Ni-Mn-Ga magnetic shape memory alloy (SMA) micro-trusses, suitable for high magnetic field induced strains and/or a large magnetocaloric effect, are created via a new additive manufacturing method combining (i) 3D-printing of ∼400 μm struts with an ink containing a polymer binder and elemental Ni, Mn, and Ga powders, (ii) binder burn-out and metallic powder interdiffusion and homogenization to create the final alloy, and (iii) further sintering to increase strut density.
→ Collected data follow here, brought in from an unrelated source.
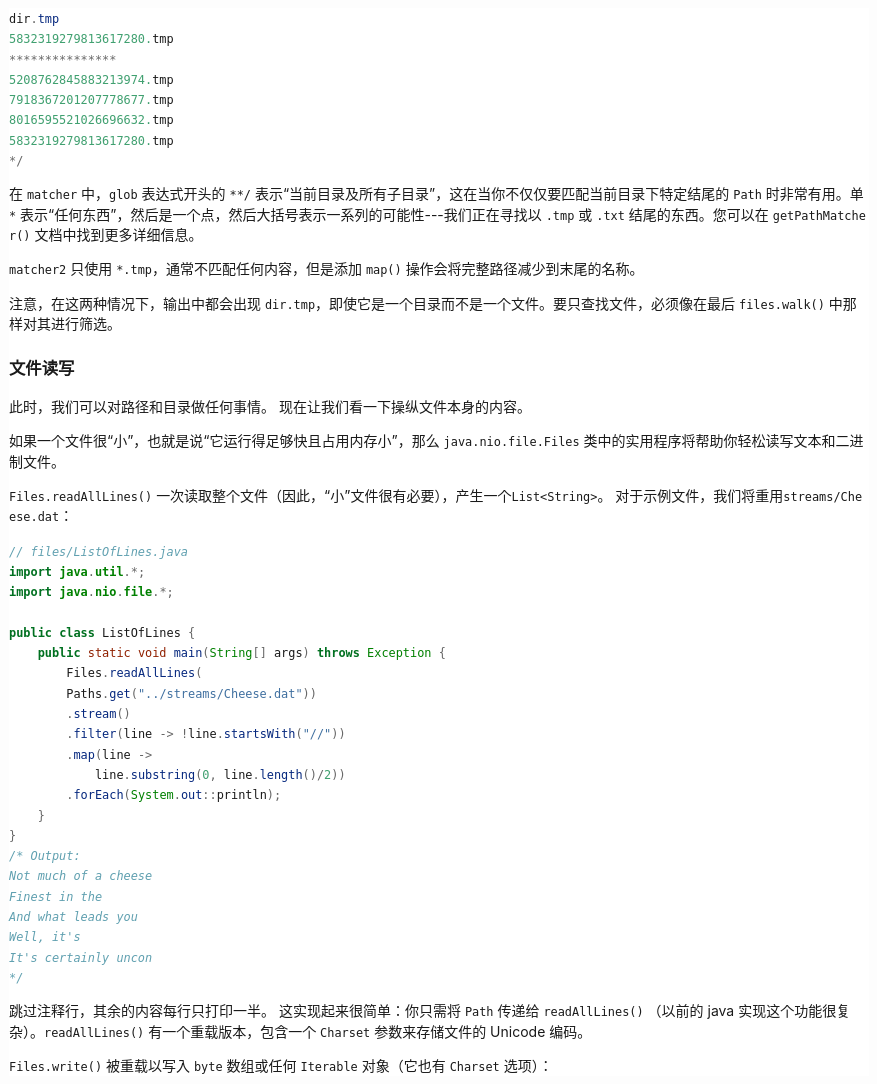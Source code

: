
 ```java
dir.tmp
5832319279813617280.tmp
***************
5208762845883213974.tmp
7918367201207778677.tmp
8016595521026696632.tmp
5832319279813617280.tmp
*/
```

在 `matcher` 中，`glob` 表达式开头的 `**/` 表示“当前目录及所有子目录”，这在当你不仅仅要匹配当前目录下特定结尾的 `Path` 时非常有用。单 `*` 表示“任何东西”，然后是一个点，然后大括号表示一系列的可能性---我们正在寻找以 `.tmp` 或 `.txt` 结尾的东西。您可以在 `getPathMatcher()` 文档中找到更多详细信息。

`matcher2` 只使用 `*.tmp`，通常不匹配任何内容，但是添加 `map()` 操作会将完整路径减少到末尾的名称。

注意，在这两种情况下，输出中都会出现 `dir.tmp`，即使它是一个目录而不是一个文件。要只查找文件，必须像在最后 `files.walk()` 中那样对其进行筛选。

### 文件读写

此时，我们可以对路径和目录做任何事情。 现在让我们看一下操纵文件本身的内容。

如果一个文件很“小”，也就是说“它运行得足够快且占用内存小”，那么 `java.nio.file.Files` 类中的实用程序将帮助你轻松读写文本和二进制文件。

`Files.readAllLines()` 一次读取整个文件（因此，“小”文件很有必要），产生一个`List<String>`。 对于示例文件，我们将重用`streams/Cheese.dat`：

```java
// files/ListOfLines.java
import java.util.*;
import java.nio.file.*;

public class ListOfLines {
    public static void main(String[] args) throws Exception {
        Files.readAllLines(
        Paths.get("../streams/Cheese.dat"))
        .stream()
        .filter(line -> !line.startsWith("//"))
        .map(line ->
            line.substring(0, line.length()/2))
        .forEach(System.out::println);
    }
}
/* Output:
Not much of a cheese
Finest in the
And what leads you
Well, it's
It's certainly uncon
*/
```

跳过注释行，其余的内容每行只打印一半。 这实现起来很简单：你只需将 `Path` 传递给 `readAllLines()` （以前的 java 实现这个功能很复杂）。`readAllLines()` 有一个重载版本，包含一个 `Charset` 参数来存储文件的 Unicode 编码。

`Files.write()` 被重载以写入 `byte` 数组或任何 `Iterable` 对象（它也有 `Charset` 选项）：

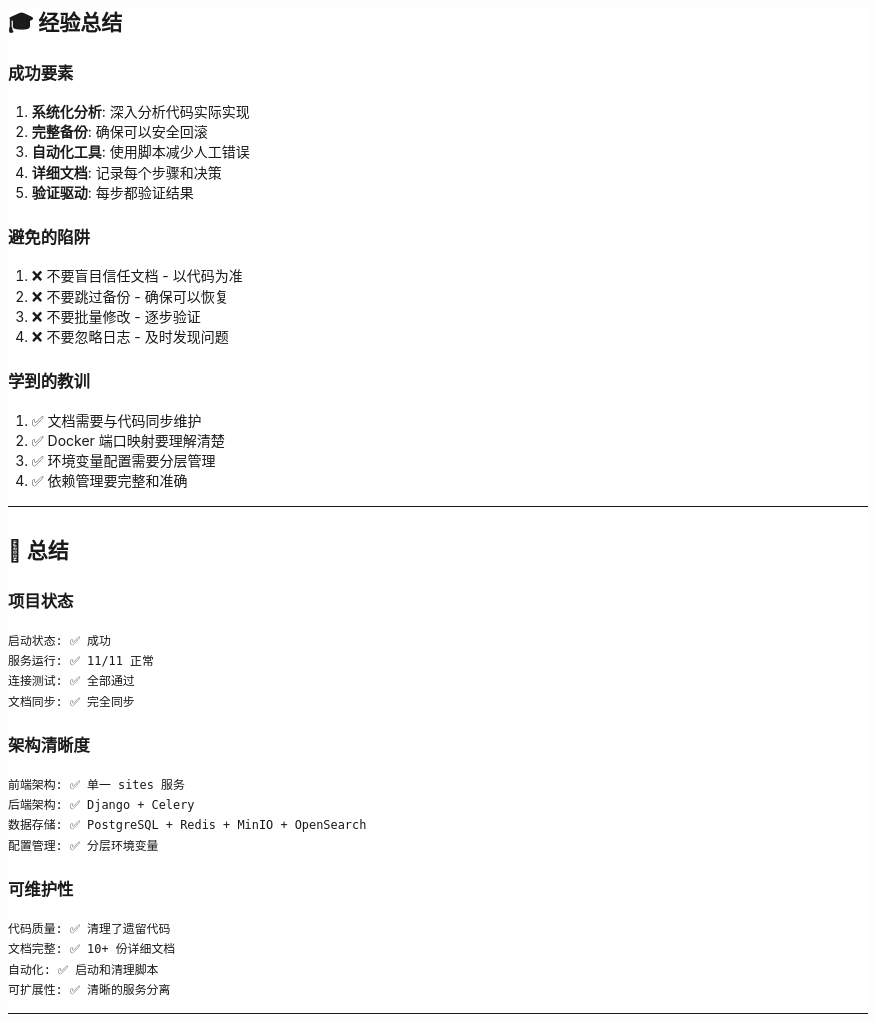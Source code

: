 
## 🎓 经验总结

### 成功要素
1. **系统化分析**: 深入分析代码实际实现
2. **完整备份**: 确保可以安全回滚
3. **自动化工具**: 使用脚本减少人工错误
4. **详细文档**: 记录每个步骤和决策
5. **验证驱动**: 每步都验证结果

### 避免的陷阱
1. ❌ 不要盲目信任文档 - 以代码为准
2. ❌ 不要跳过备份 - 确保可以恢复
3. ❌ 不要批量修改 - 逐步验证
4. ❌ 不要忽略日志 - 及时发现问题

### 学到的教训
1. ✅ 文档需要与代码同步维护
2. ✅ Docker 端口映射要理解清楚
3. ✅ 环境变量配置需要分层管理
4. ✅ 依赖管理要完整和准确

---

## 🎊 总结

### 项目状态
```
启动状态: ✅ 成功
服务运行: ✅ 11/11 正常
连接测试: ✅ 全部通过
文档同步: ✅ 完全同步
```

### 架构清晰度
```
前端架构: ✅ 单一 sites 服务
后端架构: ✅ Django + Celery
数据存储: ✅ PostgreSQL + Redis + MinIO + OpenSearch
配置管理: ✅ 分层环境变量
```

### 可维护性
```
代码质量: ✅ 清理了遗留代码
文档完整: ✅ 10+ 份详细文档
自动化: ✅ 启动和清理脚本
可扩展性: ✅ 清晰的服务分离
```

---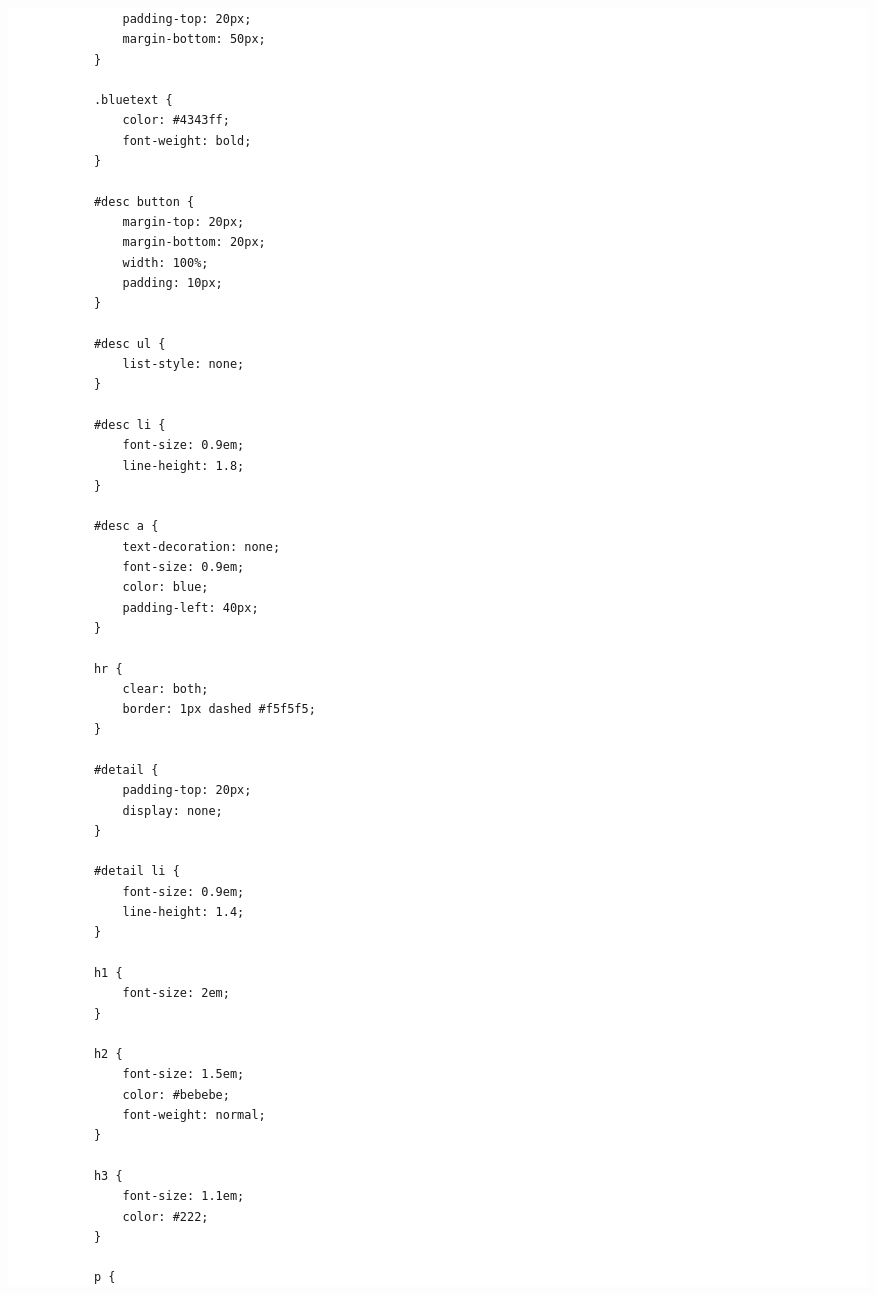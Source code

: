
 ```html #
				padding-top: 20px;
				margin-bottom: 50px;
			}

			.bluetext {
				color: #4343ff;
				font-weight: bold;
			}

			#desc button {
				margin-top: 20px;
				margin-bottom: 20px;
				width: 100%;
				padding: 10px;
			}

			#desc ul {
				list-style: none;
			}

			#desc li {
				font-size: 0.9em;
				line-height: 1.8;
			}

			#desc a {
				text-decoration: none;
				font-size: 0.9em;
				color: blue;
				padding-left: 40px;
			}

			hr {
				clear: both;
				border: 1px dashed #f5f5f5;
			}

			#detail {
				padding-top: 20px;
				display: none;
			}

			#detail li {
				font-size: 0.9em;
				line-height: 1.4;
			}

			h1 {
				font-size: 2em;
			}

			h2 {
				font-size: 1.5em;
				color: #bebebe;
				font-weight: normal;
			}

			h3 {
				font-size: 1.1em;
				color: #222;
			}

			p {
```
Controlled amounts of hierarchical porosity, desirable to enable twinning in this polycrystalline alloy, are achieved after sintering: (i) continuous, ∼450 μm wide channels between the printed, ∼300 μm diameter Ni-Mn-Ga struts and (ii) microporosity within the struts, from 50 to 200 μm voids where the largest Ga powders initially resided, and from residual 5–25 μm pores between powders due to incomplete sintering. The micro-trusses, sintered at 1000 °C for 12 h, and chemically ordered for 10 h at 700 °C, with overall porosities of 73–76%, have uniform compositions near Ni-32Mn-18Ga (at.%) and are comprised of a non-modulated martensite phase. Reversible martensite/austenite transformations between 45 and 90 °C, Curie temperatures of 85–90 °C, and saturation magnetizations of up to 56 Am2/kg are achieved.